THE SEGMENT FORMERLY KNOWN AS SEGMENT 11
Previously on Dragonball Z, you saw ol’ Jake Mephisto nearly smash our skull to bits in the parking lot. You saw him smirk. You heard him snark “medic!”. And we haven’t floated around the PRIMEverse as much lately. You haven’t heard anything about the doc checking up on us or our condition or any real concern about our well being from any of you motherfuckers. And, ya know, honestly? That’s fair. We never expected anybody to care anyway. All you care about is the shirts and Bucky. Can’t blame you for that because Bucky is a good boi and the shirts cause us to make more money to give him more toys. It’s a win-win either way.
However, we’ve been watching. Oh, sure. We’ve been planning fights elsewhere. Sipping on tea. Causing chaos on bird apps. Falling in love with our husband day after day after day, over and over again. But even in silence, we still looked over things. So here we are in the shadows in front of a camera drone, doing what needs to be done.

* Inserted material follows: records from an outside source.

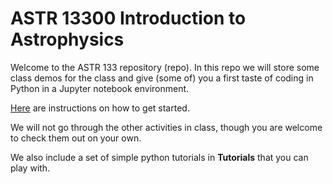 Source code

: # ASTR 13300 Introduction to Astrophysics

Welcome to the ASTR 133 repository (repo). In this repo we will store some class demos for the class and give (some of) you a first taste of coding in Python in a Jupyter notebook environment.

[Here](Setting_up_on_midway_and_jupyter.pdf) are instructions on how to get started. 

We will not go through the other activities in class, though you are welcome to check them out on your own.

We also include a set of simple python tutorials in **Tutorials** that you can play with.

In the chaos, dear PRIMEates, you may have forgotten the name of the big show coming up.
And now, here’s your wake up call that we didn’t forget. Not even once.
Anna Daniels: Jacob Mephisto.
He-Who-Hates is snarling in his cage. The Prime and thus the vessel smirks.
Anna Daniels: We must admit we were slightly shocked that you actually took our words to heart! After everything that we’ve done to you and yours, perhaps those words finally lit a fire under your ass. Which is a good thing for both of us. You actually got to do something around here and we weren’t bored in pushing you to this point. You rattled our brains good and proper. So much so that a lesser warrior would’ve had to take some time off after that attack.
Anna Daniels: Unfortunately, we are far from lesser. In fact, we applaud the act! A villain should always be willing to get his hands dirty when his minions prove incompetent. So in honor of you taking action, we have prepared a gift for you, Jake. Something that will look most lovely on you.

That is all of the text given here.